_The problem_
Below are records; report the number of lines in them that include the word "documentclass", with no other text.
+ + + +
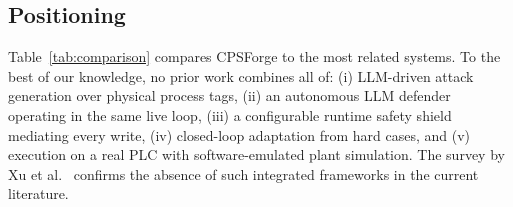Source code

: \subsection{Positioning}

Table~\ref{tab:comparison} compares CPSForge to the most related systems. To the best of our knowledge, no prior work combines all of: (i) LLM-driven attack generation over physical process tags, (ii) an autonomous LLM defender operating in the same live loop, (iii) a configurable runtime safety shield mediating every write, (iv) closed-loop adaptation from hard cases, and (v) execution on a real PLC with software-emulated plant simulation. The survey by Xu et al.~\cite{xu2024llm_cybersec_survey} confirms the absence of such integrated frameworks in the current literature.

\begin{table}[t]
\centering
\caption{Comparison of CPSForge with related systems.}
\label{tab:comparison}
\end{table}
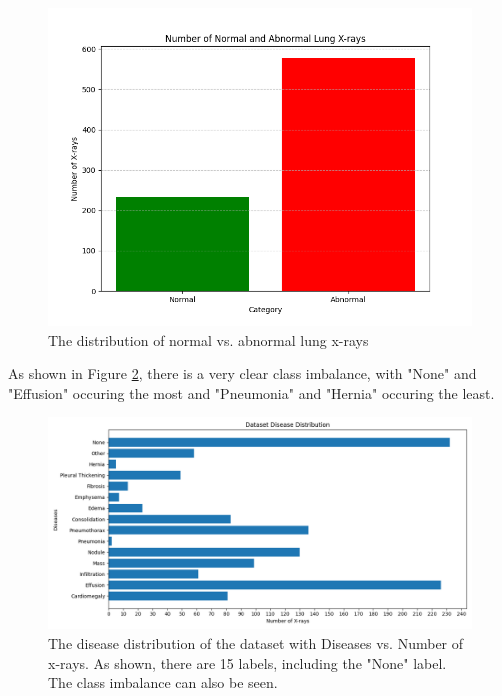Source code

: \documentclass{article}
\theoremstyle{plain}
\theoremstyle{definition}
\theoremstyle{remark}
\begin{document}
\begin{figure}[!h]
    \centering
    \includegraphics[scale=0.405]{normal_vs_abnormal}
    \caption{The distribution of normal vs. abnormal lung x-rays}
    \label{fig:normalvabnormal}
\end{figure}

As shown in Figure \ref{fig:datasetdistribution}, there is a very clear class imbalance, with "None"
and "Effusion" occuring the most and "Pneumonia" and "Hernia" occuring the least. 

\begin{figure}[!h]
    \centering
    \includegraphics[scale=0.55]{disease_distr}
    \caption{The disease distribution of the dataset with Diseases vs. Number of x-rays.
    As shown, there are 15 labels, including the "None" label. The class imbalance can also be seen.}
    \label{fig:datasetdistribution}
\end{figure}
\end{document}
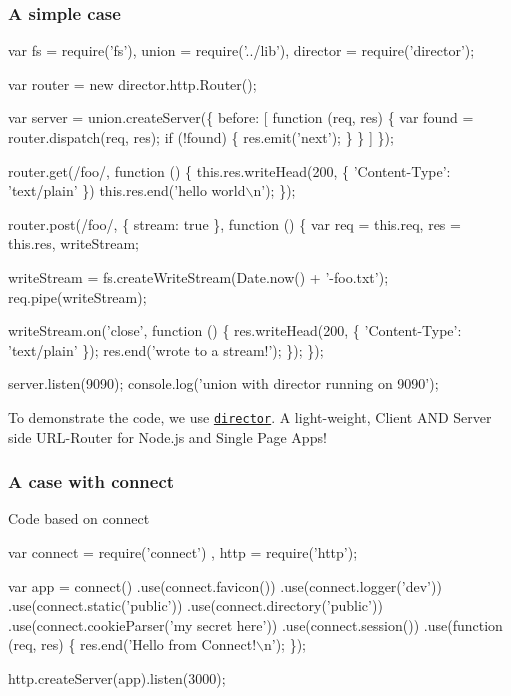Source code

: \subsubsection*{A simple case}


\begin{DoxyCode}
var fs = require('fs'),
    union = require('../lib'),
    director = require('director');

var router = new director.http.Router();

var server = union.createServer(\{
  before: [
    function (req, res) \{
      var found = router.dispatch(req, res);
      if (!found) \{
        res.emit('next');
      \}
    \}
  ]
\});

router.get(/foo/, function () \{
  this.res.writeHead(200, \{ 'Content-Type': 'text/plain' \})
  this.res.end('hello world\(\backslash\)n');
\});

router.post(/foo/, \{ stream: true \}, function () \{
  var req = this.req,
      res = this.res,
      writeStream;

  writeStream = fs.createWriteStream(Date.now() + '-foo.txt');
  req.pipe(writeStream);

  writeStream.on('close', function () \{
    res.writeHead(200, \{ 'Content-Type': 'text/plain' \});
    res.end('wrote to a stream!');
  \});
\});

server.listen(9090);
console.log('union with director running on 9090');
\end{DoxyCode}


To demonstrate the code, we use \href{https://github.com/flatiron/director}{\tt director}. A light-\/weight, Client A\+ND Server side U\+R\+L-\/\+Router for Node.\+js and Single Page Apps!

\subsubsection*{A case with connect}

Code based on connect


\begin{DoxyCode}
var connect = require('connect')
  , http = require('http');

var app = connect()
  .use(connect.favicon())
  .use(connect.logger('dev'))
  .use(connect.static('public'))
  .use(connect.directory('public'))
  .use(connect.cookieParser('my secret here'))
  .use(connect.session())
  .use(function (req, res) \{
    res.end('Hello from Connect!\(\backslash\)n');
  \});

http.createServer(app).listen(3000);
\end{DoxyCode}


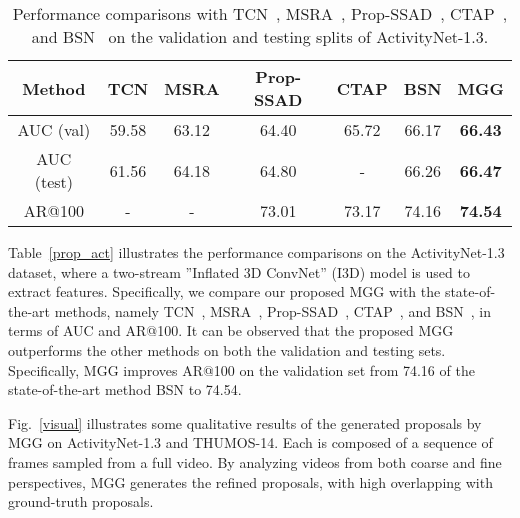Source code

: \documentclass[10pt,twocolumn,letterpaper]{article}
\begin{document}
\begin{table}
\scriptsize \centering \caption{\label{prop_act} Performance comparisons with TCN~\cite{tcn}, MSRA~\cite{yao}, Prop-SSAD~\cite{lin2017}, CTAP~\cite{ctap}, and BSN~\cite{bsn} on the validation and testing splits of ActivityNet-1.3.}
\label{tab:tab2}
\begin{tabular}{c|c|c|c|c|c|c}
\toprule Method &TCN &MSRA & Prop-SSAD&CTAP &BSN& \textbf{MGG}\\\midrule
AUC (val) &59.58 &63.12 & 64.40& 65.72& 66.17&\textbf{66.43}\\
AUC (test) & 61.56& 64.18& 64.80& -& 66.26&\textbf{66.47}\\
AR@100&- & -& 73.01& 73.17&74.16 &\textbf{74.54}\\
\bottomrule
\end{tabular}
\end{table}


Table~\ref{prop_act} illustrates the performance comparisons on the ActivityNet-1.3 dataset, where a two-stream ”Inflated 3D ConvNet” (I3D) model \cite{i3d} is used to extract features. Specifically, we compare our proposed MGG with the state-of-the-art methods, namely TCN~\cite{tcn}, MSRA~\cite{yao}, Prop-SSAD~\cite{lin2017}, CTAP~\cite{ctap}, and BSN~\cite{bsn}, in terms of AUC and AR@100. It can be observed that the proposed MGG outperforms the other methods on both the validation and testing sets. Specifically, MGG improves AR@100 on the validation set from 74.16 of the state-of-the-art method BSN to 74.54.

Fig.~\ref{visual} illustrates some qualitative results of the generated proposals by MGG on ActivityNet-1.3 and THUMOS-14. Each is composed of  a sequence of frames sampled from a full video. By analyzing videos from both coarse and fine perspectives, MGG generates the refined proposals, with high overlapping with ground-truth proposals.
\end{document}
+ + + +
_Exercise output_
2